Dataset records START

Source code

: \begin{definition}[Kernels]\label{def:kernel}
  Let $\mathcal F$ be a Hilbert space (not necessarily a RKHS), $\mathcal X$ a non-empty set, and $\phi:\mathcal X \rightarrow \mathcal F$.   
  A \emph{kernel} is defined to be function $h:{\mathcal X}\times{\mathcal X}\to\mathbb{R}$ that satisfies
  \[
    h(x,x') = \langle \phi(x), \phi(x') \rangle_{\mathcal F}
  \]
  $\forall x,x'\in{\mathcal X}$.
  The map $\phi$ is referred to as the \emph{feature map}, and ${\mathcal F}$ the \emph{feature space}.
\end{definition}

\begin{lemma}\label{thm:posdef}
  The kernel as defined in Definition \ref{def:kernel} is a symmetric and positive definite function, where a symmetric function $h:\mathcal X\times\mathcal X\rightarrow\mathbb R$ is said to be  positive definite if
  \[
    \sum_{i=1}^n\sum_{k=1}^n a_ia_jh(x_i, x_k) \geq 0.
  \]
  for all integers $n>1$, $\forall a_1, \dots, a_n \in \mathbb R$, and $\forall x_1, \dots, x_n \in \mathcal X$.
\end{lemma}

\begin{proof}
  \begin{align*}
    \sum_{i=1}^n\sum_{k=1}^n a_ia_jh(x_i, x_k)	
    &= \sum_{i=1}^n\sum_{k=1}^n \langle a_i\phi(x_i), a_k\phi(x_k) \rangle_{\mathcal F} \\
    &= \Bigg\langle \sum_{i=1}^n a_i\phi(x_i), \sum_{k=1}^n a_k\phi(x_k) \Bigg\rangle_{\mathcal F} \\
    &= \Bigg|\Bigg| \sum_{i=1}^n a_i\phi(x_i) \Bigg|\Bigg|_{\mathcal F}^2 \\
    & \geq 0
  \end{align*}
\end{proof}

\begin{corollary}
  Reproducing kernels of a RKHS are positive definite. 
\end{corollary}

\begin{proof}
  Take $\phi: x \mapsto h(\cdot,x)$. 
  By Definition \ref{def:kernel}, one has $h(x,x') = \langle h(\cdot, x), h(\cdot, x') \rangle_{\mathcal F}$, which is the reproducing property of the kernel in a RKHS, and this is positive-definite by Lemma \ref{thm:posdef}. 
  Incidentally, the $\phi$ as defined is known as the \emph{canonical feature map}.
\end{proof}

Dataset records END

» What to work on:
Among the lines above, find each one containing the string "posdef" and copy it.

» Answer to this task:
\begin{lemma}\label{thm:posdef}
  By Definition \ref{def:kernel}, one has $h(x,x') = \langle h(\cdot, x), h(\cdot, x') \rangle_{\mathcal F}$, which is the reproducing property of the kernel in a RKHS, and this is positive-definite by Lemma \ref{thm:posdef}. 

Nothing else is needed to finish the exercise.